(Source material)
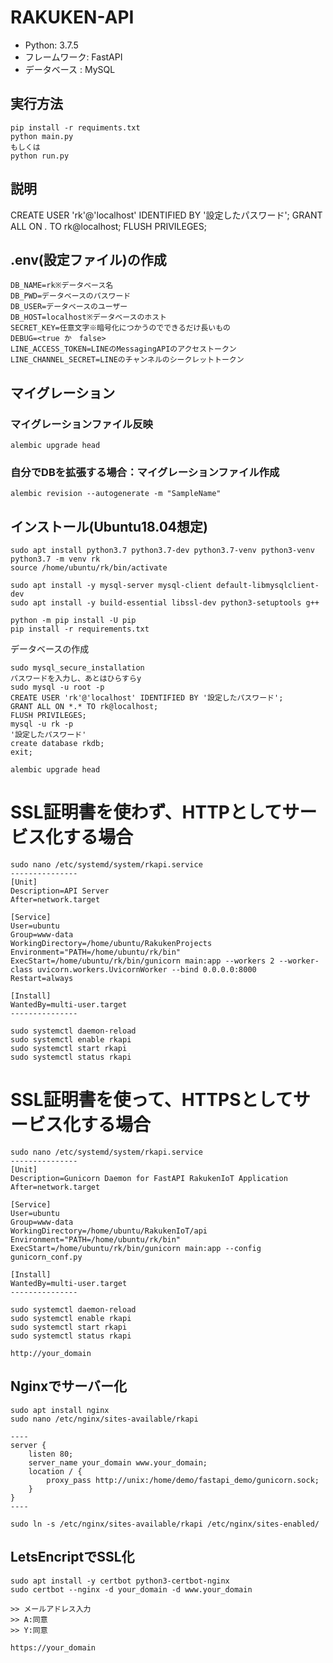 # RAKUKEN-API
- Python: 3.7.5
- フレームワーク: FastAPI
- データベース : MySQL

## 実行方法
```commandline
pip install -r requiments.txt
python main.py
もしくは
python run.py
```

## 説明
CREATE USER 'rk'@'localhost' IDENTIFIED BY '設定したパスワード';
GRANT ALL ON *.* TO rk@localhost;
FLUSH PRIVILEGES;

## .env(設定ファイル)の作成
```commandline
DB_NAME=rk※データベース名
DB_PWD=データベースのパスワード
DB_USER=データベースのユーザー
DB_HOST=localhost※データベースのホスト
SECRET_KEY=任意文字※暗号化につかうのでできるだけ長いもの
DEBUG=<true か　false>
LINE_ACCESS_TOKEN=LINEのMessagingAPIのアクセストークン
LINE_CHANNEL_SECRET=LINEのチャンネルのシークレットトークン
```

## マイグレーション
### マイグレーションファイル反映
```commandline
alembic upgrade head
```
### 自分でDBを拡張する場合：マイグレーションファイル作成
```commandline
alembic revision --autogenerate -m "SampleName"
```

## インストール(Ubuntu18.04想定)
```commandline
sudo apt install python3.7 python3.7-dev python3.7-venv python3-venv
python3.7 -m venv rk
source /home/ubuntu/rk/bin/activate
```

```commandline
sudo apt install -y mysql-server mysql-client default-libmysqlclient-dev
sudo apt install -y build-essential libssl-dev python3-setuptools g++
```

```commandline
python -m pip install -U pip
pip install -r requirements.txt
```

データベースの作成
```commandline
sudo mysql_secure_installation
パスワードを入力し、あとはひらすらy
sudo mysql -u root -p
CREATE USER 'rk'@'localhost' IDENTIFIED BY '設定したパスワード';
GRANT ALL ON *.* TO rk@localhost;
FLUSH PRIVILEGES;
mysql -u rk -p
'設定したパスワード'
create database rkdb;
exit;

alembic upgrade head
```
# SSL証明書を使わず、HTTPとしてサービス化する場合
```commandline
sudo nano /etc/systemd/system/rkapi.service
---------------
[Unit]
Description=API Server
After=network.target

[Service]
User=ubuntu
Group=www-data
WorkingDirectory=/home/ubuntu/RakukenProjects
Environment="PATH=/home/ubuntu/rk/bin"
ExecStart=/home/ubuntu/rk/bin/gunicorn main:app --workers 2 --worker-class uvicorn.workers.UvicornWorker --bind 0.0.0.0:8000
Restart=always

[Install]
WantedBy=multi-user.target
---------------

sudo systemctl daemon-reload
sudo systemctl enable rkapi
sudo systemctl start rkapi
sudo systemctl status rkapi
```

# SSL証明書を使って、HTTPSとしてサービス化する場合
```commandline
sudo nano /etc/systemd/system/rkapi.service
---------------
[Unit]
Description=Gunicorn Daemon for FastAPI RakukenIoT Application
After=network.target

[Service]
User=ubuntu
Group=www-data
WorkingDirectory=/home/ubuntu/RakukenIoT/api
Environment="PATH=/home/ubuntu/rk/bin"
ExecStart=/home/ubuntu/rk/bin/gunicorn main:app --config gunicorn_conf.py

[Install]
WantedBy=multi-user.target
---------------

sudo systemctl daemon-reload
sudo systemctl enable rkapi
sudo systemctl start rkapi
sudo systemctl status rkapi

http://your_domain
```

## Nginxでサーバー化
```commandline
sudo apt install nginx
sudo nano /etc/nginx/sites-available/rkapi

----
server {
    listen 80;
    server_name your_domain www.your_domain;
    location / {
        proxy_pass http://unix:/home/demo/fastapi_demo/gunicorn.sock;
    }
}
----

sudo ln -s /etc/nginx/sites-available/rkapi /etc/nginx/sites-enabled/
```

## LetsEncriptでSSL化
```commandline
sudo apt install -y certbot python3-certbot-nginx
sudo certbot --nginx -d your_domain -d www.your_domain

>> メールアドレス入力
>> A:同意
>> Y:同意

https://your_domain
```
(End Source material)
→ Instructions for the task: Return the lines of the data above in full and exactly, with no pictures.

→ Response for this exercise:
 # RAKUKEN-API
- Python: 3.7.5
- フレームワーク: FastAPI
- データベース : MySQL

## 実行方法
```commandline
pip install -r requiments.txt
python main.py
もしくは
python run.py
```

## 説明
CREATE USER 'rk'@'localhost' IDENTIFIED BY '設定したパスワード';
GRANT ALL ON *.* TO rk@localhost;
FLUSH PRIVILEGES;

## .env(設定ファイル)の作成
```commandline
DB_NAME=rk※データベース名
DB_PWD=データベースのパスワード
DB_USER=データベースのユーザー
DB_HOST=localhost※データベースのホスト
SECRET_KEY=任意文字※暗号化につかうのでできるだけ長いもの
DEBUG=<true か　false>
LINE_ACCESS_TOKEN=LINEのMessagingAPIのアクセストークン
LINE_CHANNEL_SECRET=LINEのチャンネルのシークレットトークン
```

## マイグレーション
### マイグレーションファイル反映
```commandline
alembic upgrade head
```
### 自分でDBを拡張する場合：マイグレーションファイル作成
```commandline
alembic revision --autogenerate -m "SampleName"
```

## インストール(Ubuntu18.04想定)
```commandline
sudo apt install python3.7 python3.7-dev python3.7-venv python3-venv
python3.7 -m venv rk
source /home/ubuntu/rk/bin/activate
```

```commandline
sudo apt install -y mysql-server mysql-client default-libmysqlclient-dev
sudo apt install -y build-essential libssl-dev python3-setuptools g++
```

```commandline
python -m pip install -U pip
pip install -r requirements.txt
```

データベースの作成
```commandline
sudo mysql_secure_installation
パスワードを入力し、あとはひらすらy
sudo mysql -u root -p
CREATE USER 'rk'@'localhost' IDENTIFIED BY '設定したパスワード';
GRANT ALL ON *.* TO rk@localhost;
FLUSH PRIVILEGES;
mysql -u rk -p
'設定したパスワード'
create database rkdb;
exit;

alembic upgrade head
```
# SSL証明書を使わず、HTTPとしてサービス化する場合
```commandline
sudo nano /etc/systemd/system/rkapi.service
---------------
[Unit]
Description=API Server
After=network.target

[Service]
User=ubuntu
Group=www-data
WorkingDirectory=/home/ubuntu/RakukenProjects
Environment="PATH=/home/ubuntu/rk/bin"
ExecStart=/home/ubuntu/rk/bin/gunicorn main:app --workers 2 --worker-class uvicorn.workers.UvicornWorker --bind 0.0.0.0:8000
Restart=always

[Install]
WantedBy=multi-user.target
---------------

sudo systemctl daemon-reload
sudo systemctl enable rkapi
sudo systemctl start rkapi
sudo systemctl status rkapi
```

# SSL証明書を使って、HTTPSとしてサービス化する場合
```commandline
sudo nano /etc/systemd/system/rkapi.service
---------------
[Unit]
Description=Gunicorn Daemon for FastAPI RakukenIoT Application
After=network.target

[Service]
User=ubuntu
Group=www-data
WorkingDirectory=/home/ubuntu/RakukenIoT/api
Environment="PATH=/home/ubuntu/rk/bin"
ExecStart=/home/ubuntu/rk/bin/gunicorn main:app --config gunicorn_conf.py

[Install]
WantedBy=multi-user.target
---------------

sudo systemctl daemon-reload
sudo systemctl enable rkapi
sudo systemctl start rkapi
sudo systemctl status rkapi

http://your_domain
```

## Nginxでサーバー化
```commandline
sudo apt install nginx
sudo nano /etc/nginx/sites-available/rkapi

----
server {
    listen 80;
    server_name your_domain www.your_domain;
    location / {
        proxy_pass http://unix:/home/demo/fastapi_demo/gunicorn.sock;
    }
}
----

sudo ln -s /etc/nginx/sites-available/rkapi /etc/nginx/sites-enabled/
```

## LetsEncriptでSSL化
```commandline
sudo apt install -y certbot python3-certbot-nginx
sudo certbot --nginx -d your_domain -d www.your_domain

>> メールアドレス入力
>> A:同意
>> Y:同意

https://your_domain
```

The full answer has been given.